ムラビヨフ(Nikita Mihaylovich Murav'yov)
むらびよふ
Никита Михайлович Муравьёв/Nikita Mihaylovich Murav'yov
(1796―1843)

ロシアの軍人、デカブリスト(十二月党員)の1人。名門貴族の家に生まれる。モスクワ大学卒業後、1813年から軍務に服した。16年デカブリストの最初の秘密結社「救済同盟」の設立に参加し、「福祉同盟」のメンバーを経て、21年に創設された「北方結社」の指導者の1人となる。

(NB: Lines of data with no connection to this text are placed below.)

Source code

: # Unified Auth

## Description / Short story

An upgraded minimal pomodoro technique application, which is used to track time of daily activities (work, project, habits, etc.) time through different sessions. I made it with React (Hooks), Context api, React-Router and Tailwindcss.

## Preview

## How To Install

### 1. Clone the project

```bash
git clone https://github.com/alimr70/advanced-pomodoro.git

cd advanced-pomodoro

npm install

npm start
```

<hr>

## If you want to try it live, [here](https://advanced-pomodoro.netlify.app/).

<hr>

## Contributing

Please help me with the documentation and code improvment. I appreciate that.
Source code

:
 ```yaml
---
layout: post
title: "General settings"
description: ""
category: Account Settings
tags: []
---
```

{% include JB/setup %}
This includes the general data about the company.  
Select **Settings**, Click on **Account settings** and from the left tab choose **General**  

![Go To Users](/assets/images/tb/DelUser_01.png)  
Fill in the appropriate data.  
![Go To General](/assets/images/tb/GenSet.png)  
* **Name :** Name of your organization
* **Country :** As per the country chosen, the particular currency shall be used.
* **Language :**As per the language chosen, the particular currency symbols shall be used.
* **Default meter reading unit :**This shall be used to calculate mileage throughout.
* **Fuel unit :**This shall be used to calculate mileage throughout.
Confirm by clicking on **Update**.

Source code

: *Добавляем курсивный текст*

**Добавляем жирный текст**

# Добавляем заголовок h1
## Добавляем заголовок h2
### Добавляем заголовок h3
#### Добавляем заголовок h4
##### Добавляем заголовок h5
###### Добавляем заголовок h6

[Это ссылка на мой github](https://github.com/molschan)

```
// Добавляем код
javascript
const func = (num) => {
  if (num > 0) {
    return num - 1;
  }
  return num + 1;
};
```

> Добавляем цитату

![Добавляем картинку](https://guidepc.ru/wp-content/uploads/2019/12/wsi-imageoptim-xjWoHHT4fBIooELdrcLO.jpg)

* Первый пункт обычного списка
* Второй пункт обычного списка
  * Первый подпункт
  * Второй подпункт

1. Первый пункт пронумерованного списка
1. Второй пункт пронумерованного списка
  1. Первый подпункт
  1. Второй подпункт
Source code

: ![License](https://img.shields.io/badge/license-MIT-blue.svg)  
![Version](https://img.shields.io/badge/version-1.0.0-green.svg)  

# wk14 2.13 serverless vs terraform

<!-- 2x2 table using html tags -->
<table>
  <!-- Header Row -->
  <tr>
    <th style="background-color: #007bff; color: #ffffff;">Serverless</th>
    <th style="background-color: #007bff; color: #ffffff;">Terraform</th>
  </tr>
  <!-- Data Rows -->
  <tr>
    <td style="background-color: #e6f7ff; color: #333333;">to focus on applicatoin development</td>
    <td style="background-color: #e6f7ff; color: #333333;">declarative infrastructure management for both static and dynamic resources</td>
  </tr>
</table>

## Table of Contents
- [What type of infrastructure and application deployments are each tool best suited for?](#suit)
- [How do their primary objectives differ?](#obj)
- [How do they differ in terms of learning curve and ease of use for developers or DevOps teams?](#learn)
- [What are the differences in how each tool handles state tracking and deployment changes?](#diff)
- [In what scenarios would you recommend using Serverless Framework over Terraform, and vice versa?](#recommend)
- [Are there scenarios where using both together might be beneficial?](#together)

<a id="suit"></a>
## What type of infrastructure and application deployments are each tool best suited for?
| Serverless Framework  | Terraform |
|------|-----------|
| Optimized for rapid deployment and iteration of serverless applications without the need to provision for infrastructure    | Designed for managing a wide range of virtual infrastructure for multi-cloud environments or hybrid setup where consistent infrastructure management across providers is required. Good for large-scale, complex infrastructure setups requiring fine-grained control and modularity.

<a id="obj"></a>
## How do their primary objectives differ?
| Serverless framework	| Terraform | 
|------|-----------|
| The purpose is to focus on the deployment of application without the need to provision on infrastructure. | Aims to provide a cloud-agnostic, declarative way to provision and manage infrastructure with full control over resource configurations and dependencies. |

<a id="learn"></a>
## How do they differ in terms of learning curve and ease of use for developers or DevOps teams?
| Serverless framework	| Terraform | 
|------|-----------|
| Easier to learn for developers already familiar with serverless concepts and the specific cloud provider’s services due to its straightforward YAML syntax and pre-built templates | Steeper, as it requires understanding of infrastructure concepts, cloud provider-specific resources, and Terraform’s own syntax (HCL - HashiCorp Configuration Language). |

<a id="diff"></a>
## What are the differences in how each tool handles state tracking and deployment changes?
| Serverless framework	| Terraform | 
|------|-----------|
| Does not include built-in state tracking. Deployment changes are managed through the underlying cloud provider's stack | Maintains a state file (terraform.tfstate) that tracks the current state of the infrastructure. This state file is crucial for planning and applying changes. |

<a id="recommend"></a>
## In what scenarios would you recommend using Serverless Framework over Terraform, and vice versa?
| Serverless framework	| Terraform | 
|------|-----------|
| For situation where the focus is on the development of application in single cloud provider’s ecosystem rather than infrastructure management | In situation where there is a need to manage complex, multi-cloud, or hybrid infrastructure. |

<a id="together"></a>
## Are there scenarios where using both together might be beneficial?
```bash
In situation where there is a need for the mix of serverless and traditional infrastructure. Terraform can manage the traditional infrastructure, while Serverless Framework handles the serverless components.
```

彼は比較的穏健な自由主義的立場から、将来のロシアの憲法草案をつくり、立憲君主制を志向したが、ルイレーエフら急進的な同志に反対された。12月14日の蜂起(ほうき)の際には首都ペテルブルグにおらず参加しなかったが、のち逮捕されてシベリア徒刑となり、イルクーツク県で死去した。

[外川継男]


ムラビヨフ(Nikolay Nikolaevich Murav'yov-Amurskiy)
むらびよふ
Николай Николаевич Муравьёв‐Амурский/Nikolay Nikolaevich Murav'yov-Amurskiy
(1809―1881)

ロシアの軍人、政治家。陸軍幼年学校を卒業後、1846年トゥーラ県の軍事総督兼知事となった。自由主義的思想の持ち主で、早くから農奴解放の必要を説いた。47~61年東シベリア総督として、シベリアの開拓に努力する一方、ネベリスコイのタタール海峡とアムール川河口の調査も指揮した。58年に清(しん)国との間にアイグン(愛琿)条約を締結し、その功績からアムールスキー伯の称号を授けられた。59年(安政6)七隻の軍艦を率いて来日、幕府に樺太(からふと)(サハリン)全島がロシア領であることを認めさせようとしたが不成功に終わった。